Data entries:

——————

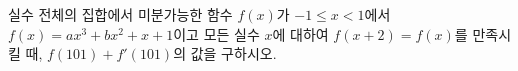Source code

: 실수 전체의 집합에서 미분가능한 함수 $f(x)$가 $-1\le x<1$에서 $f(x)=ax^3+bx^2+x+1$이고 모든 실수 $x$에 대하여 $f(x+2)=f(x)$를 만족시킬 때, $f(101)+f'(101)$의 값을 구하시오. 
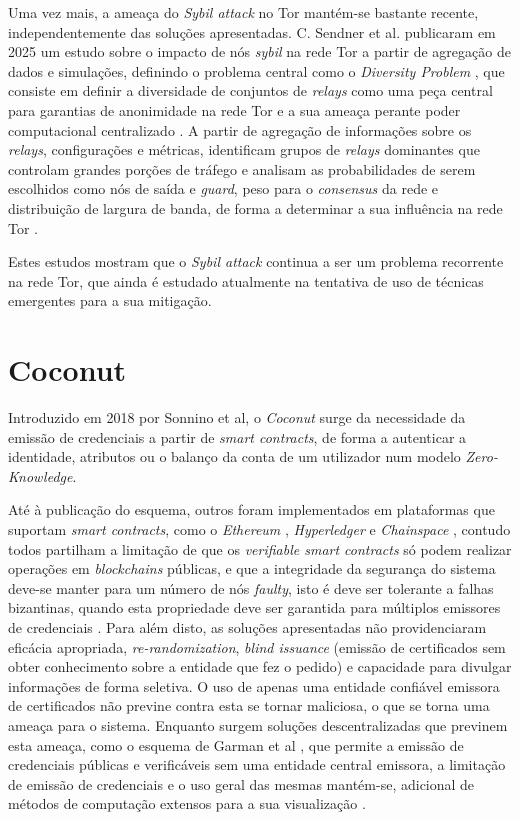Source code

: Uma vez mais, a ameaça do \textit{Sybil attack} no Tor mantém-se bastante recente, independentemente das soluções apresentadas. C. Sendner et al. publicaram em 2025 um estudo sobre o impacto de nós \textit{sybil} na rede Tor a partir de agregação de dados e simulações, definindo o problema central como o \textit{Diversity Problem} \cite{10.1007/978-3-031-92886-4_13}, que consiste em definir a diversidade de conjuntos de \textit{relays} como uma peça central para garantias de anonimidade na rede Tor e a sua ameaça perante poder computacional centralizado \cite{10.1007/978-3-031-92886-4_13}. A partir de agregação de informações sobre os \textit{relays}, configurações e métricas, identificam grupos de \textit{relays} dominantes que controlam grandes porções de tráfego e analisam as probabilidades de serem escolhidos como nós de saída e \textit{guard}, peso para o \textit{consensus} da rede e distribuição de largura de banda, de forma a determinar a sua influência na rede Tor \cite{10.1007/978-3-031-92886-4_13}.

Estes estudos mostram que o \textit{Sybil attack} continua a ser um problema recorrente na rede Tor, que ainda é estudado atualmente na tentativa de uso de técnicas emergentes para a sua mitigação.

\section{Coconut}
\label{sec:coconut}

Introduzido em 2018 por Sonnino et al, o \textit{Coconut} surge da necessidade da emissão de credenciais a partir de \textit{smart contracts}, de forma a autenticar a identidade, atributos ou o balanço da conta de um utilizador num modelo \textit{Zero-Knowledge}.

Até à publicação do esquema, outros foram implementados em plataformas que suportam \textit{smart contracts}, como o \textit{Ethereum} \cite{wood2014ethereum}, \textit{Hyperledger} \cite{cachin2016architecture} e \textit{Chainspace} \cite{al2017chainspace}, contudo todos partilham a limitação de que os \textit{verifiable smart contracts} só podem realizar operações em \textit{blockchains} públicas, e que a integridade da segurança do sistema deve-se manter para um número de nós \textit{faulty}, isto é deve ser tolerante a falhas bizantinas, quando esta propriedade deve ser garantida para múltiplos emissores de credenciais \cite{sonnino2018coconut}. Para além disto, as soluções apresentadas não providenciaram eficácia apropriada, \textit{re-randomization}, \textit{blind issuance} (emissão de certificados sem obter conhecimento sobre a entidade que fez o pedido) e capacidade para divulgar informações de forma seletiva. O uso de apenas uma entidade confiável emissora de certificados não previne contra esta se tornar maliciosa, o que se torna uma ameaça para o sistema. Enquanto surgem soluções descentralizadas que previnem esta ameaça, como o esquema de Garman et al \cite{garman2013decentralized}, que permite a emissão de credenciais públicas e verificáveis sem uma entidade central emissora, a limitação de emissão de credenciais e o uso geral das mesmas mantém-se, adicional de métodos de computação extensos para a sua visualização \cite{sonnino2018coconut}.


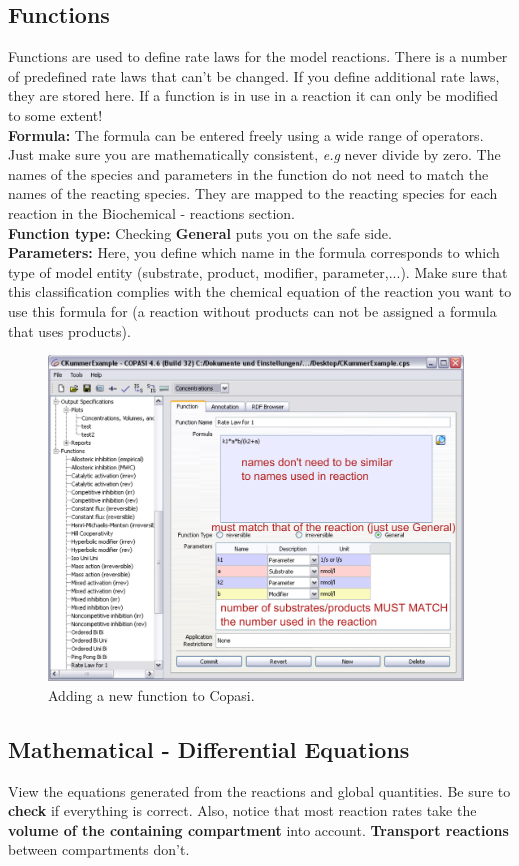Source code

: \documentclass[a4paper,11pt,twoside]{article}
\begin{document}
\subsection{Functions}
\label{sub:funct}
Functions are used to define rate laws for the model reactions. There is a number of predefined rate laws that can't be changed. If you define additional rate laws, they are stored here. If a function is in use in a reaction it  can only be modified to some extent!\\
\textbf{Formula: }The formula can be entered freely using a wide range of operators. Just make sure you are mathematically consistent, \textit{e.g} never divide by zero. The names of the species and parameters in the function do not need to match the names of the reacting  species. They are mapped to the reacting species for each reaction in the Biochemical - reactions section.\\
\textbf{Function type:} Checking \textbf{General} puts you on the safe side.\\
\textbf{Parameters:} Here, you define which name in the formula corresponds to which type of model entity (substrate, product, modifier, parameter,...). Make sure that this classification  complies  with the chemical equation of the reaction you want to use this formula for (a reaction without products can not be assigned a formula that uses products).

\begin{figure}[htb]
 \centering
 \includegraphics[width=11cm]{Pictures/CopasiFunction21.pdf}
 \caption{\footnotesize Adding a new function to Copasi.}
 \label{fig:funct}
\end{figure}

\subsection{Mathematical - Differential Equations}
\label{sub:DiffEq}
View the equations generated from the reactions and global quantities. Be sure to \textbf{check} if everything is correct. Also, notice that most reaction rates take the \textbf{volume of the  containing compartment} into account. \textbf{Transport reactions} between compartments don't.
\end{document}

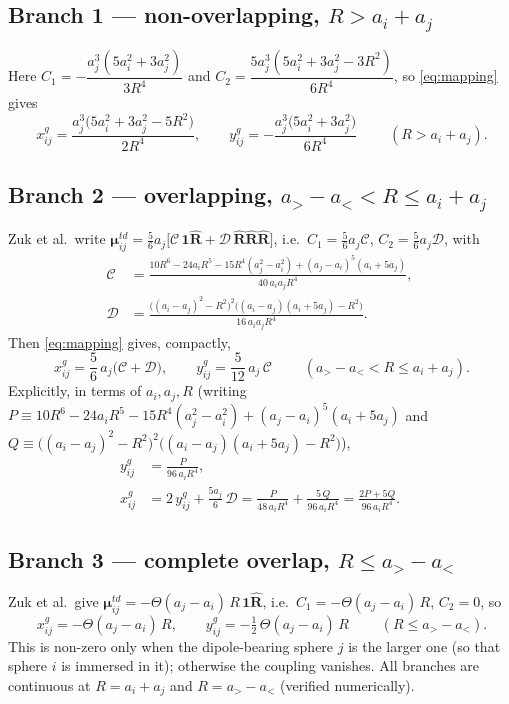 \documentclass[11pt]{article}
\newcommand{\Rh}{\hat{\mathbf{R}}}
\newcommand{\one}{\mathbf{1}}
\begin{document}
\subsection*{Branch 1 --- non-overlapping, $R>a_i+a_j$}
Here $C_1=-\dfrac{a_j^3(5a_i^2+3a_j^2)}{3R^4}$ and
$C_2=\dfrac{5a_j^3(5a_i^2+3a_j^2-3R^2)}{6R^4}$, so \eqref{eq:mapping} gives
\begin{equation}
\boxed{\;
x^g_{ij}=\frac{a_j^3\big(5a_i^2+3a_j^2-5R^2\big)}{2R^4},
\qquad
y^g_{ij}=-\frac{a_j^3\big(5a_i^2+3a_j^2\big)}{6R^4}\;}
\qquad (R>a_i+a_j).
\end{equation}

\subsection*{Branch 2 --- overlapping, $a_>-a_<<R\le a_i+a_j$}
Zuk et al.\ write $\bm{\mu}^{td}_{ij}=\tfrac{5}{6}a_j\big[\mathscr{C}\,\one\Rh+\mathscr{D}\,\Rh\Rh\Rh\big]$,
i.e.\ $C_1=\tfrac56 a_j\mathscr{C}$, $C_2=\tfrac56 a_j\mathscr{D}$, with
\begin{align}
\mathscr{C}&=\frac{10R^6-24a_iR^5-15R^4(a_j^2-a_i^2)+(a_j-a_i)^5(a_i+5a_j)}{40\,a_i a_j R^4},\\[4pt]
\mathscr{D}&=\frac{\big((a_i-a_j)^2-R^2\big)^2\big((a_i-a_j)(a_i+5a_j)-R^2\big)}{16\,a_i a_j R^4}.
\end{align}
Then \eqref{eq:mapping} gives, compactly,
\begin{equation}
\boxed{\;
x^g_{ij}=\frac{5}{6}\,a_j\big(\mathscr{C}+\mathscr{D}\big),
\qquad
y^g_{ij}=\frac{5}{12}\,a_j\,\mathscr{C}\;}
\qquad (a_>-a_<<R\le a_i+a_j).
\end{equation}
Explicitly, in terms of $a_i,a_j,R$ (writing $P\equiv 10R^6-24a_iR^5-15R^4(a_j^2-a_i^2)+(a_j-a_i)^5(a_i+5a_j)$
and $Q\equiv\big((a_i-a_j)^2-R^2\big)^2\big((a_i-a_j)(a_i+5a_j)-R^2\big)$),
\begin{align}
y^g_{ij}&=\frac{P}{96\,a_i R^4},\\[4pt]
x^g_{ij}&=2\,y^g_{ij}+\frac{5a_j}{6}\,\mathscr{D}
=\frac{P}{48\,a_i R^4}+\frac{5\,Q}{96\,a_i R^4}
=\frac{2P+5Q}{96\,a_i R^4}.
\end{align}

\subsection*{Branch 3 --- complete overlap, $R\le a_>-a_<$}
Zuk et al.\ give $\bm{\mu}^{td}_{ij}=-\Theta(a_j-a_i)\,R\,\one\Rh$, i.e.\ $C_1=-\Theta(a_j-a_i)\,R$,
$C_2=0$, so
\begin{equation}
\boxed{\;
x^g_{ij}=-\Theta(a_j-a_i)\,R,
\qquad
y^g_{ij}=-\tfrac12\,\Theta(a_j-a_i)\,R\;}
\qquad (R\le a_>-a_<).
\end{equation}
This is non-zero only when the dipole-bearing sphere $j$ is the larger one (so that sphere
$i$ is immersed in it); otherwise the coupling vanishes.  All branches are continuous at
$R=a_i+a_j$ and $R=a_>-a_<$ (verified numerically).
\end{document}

——————

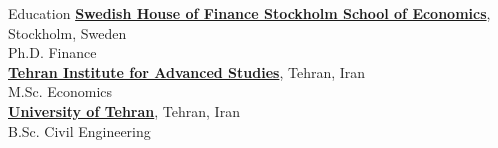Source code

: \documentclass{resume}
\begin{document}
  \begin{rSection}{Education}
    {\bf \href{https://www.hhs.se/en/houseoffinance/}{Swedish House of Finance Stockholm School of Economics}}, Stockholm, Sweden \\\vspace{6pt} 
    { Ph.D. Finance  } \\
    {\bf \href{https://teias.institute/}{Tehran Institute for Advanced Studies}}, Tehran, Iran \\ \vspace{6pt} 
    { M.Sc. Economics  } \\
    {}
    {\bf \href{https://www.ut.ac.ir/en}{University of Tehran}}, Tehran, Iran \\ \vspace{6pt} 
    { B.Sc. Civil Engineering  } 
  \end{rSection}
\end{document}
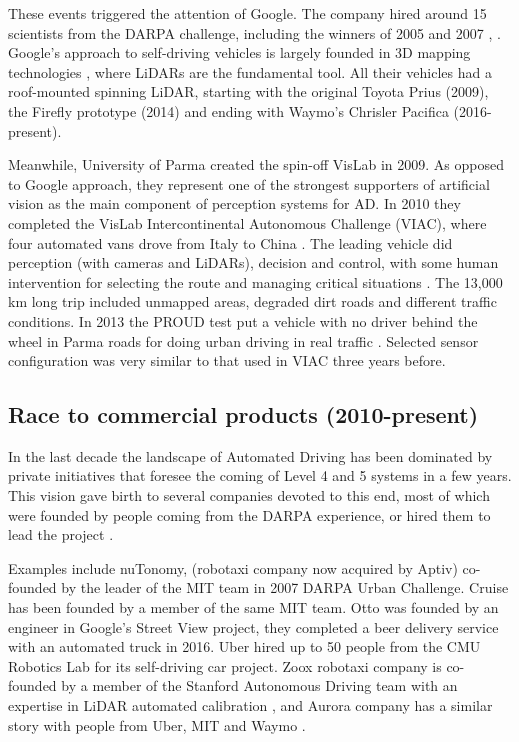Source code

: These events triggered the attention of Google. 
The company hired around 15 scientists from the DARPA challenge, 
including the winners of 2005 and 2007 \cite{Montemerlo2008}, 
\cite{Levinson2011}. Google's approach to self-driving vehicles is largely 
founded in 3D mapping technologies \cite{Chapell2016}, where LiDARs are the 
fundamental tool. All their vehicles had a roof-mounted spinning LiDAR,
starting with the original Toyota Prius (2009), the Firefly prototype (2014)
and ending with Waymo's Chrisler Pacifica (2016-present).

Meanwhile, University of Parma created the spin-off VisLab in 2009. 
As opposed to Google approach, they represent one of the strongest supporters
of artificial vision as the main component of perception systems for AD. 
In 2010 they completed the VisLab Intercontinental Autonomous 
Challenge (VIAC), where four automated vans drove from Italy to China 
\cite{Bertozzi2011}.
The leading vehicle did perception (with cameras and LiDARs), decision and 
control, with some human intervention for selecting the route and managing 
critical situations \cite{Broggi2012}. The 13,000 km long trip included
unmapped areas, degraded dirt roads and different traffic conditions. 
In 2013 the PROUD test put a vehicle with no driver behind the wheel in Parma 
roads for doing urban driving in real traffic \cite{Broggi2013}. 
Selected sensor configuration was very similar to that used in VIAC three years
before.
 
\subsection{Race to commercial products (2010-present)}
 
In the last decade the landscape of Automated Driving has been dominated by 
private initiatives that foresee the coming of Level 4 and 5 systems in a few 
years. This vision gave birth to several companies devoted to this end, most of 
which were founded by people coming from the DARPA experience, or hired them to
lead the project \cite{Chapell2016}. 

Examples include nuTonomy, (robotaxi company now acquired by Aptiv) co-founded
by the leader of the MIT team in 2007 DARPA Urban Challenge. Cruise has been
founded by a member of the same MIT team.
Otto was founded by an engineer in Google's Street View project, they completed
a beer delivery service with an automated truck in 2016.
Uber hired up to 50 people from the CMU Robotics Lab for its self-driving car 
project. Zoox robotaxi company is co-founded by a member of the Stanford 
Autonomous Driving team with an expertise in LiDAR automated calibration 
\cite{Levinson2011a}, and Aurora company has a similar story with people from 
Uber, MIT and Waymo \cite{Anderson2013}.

——————

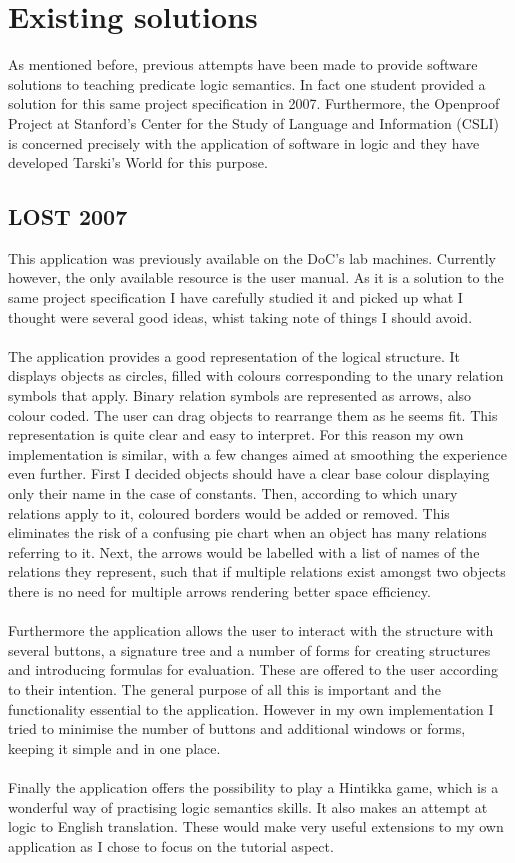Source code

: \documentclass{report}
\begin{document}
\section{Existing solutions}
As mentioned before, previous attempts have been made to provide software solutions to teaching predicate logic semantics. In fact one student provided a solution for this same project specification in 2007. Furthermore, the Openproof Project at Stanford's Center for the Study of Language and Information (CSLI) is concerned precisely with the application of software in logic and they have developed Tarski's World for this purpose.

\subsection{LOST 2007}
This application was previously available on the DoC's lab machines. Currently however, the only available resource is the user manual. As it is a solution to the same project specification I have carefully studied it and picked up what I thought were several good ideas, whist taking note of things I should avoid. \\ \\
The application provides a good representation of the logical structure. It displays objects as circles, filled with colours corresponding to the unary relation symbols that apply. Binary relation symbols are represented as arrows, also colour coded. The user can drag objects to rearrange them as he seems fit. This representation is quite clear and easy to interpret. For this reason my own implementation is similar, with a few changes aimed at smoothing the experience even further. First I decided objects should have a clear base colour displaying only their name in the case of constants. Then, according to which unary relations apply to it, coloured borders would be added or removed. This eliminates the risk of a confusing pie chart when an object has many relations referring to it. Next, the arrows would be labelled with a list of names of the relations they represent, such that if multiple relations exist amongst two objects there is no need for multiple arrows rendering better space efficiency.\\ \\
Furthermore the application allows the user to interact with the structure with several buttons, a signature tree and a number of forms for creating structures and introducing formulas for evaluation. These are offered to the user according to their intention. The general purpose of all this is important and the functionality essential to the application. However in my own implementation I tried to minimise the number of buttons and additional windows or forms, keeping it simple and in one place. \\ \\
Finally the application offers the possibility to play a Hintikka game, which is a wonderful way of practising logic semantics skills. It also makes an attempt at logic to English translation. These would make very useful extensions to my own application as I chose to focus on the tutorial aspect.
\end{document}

——————

TASK STATEMENT: Taking the records above, print only and exactly the lines from the line with "Institute for Advanced" to the line with "In 2010 they", both kept, and exclude pictures.

FINISHED TASK:
    {\bf \href{https://teias.institute/}{Tehran Institute for Advanced Studies}}, Tehran, Iran \\ \vspace{6pt} 
    { M.Sc. Economics  } \\
    {}
    {\bf \href{https://www.ut.ac.ir/en}{University of Tehran}}, Tehran, Iran \\ \vspace{6pt} 
    { B.Sc. Civil Engineering  } 
  \end{rSection}
\end{document}
Source code

: These events triggered the attention of Google. 
The company hired around 15 scientists from the DARPA challenge, 
including the winners of 2005 and 2007 \cite{Montemerlo2008}, 
\cite{Levinson2011}. Google's approach to self-driving vehicles is largely 
founded in 3D mapping technologies \cite{Chapell2016}, where LiDARs are the 
fundamental tool. All their vehicles had a roof-mounted spinning LiDAR,
starting with the original Toyota Prius (2009), the Firefly prototype (2014)
and ending with Waymo's Chrisler Pacifica (2016-present).

Meanwhile, University of Parma created the spin-off VisLab in 2009. 
As opposed to Google approach, they represent one of the strongest supporters
of artificial vision as the main component of perception systems for AD. 
In 2010 they completed the VisLab Intercontinental Autonomous 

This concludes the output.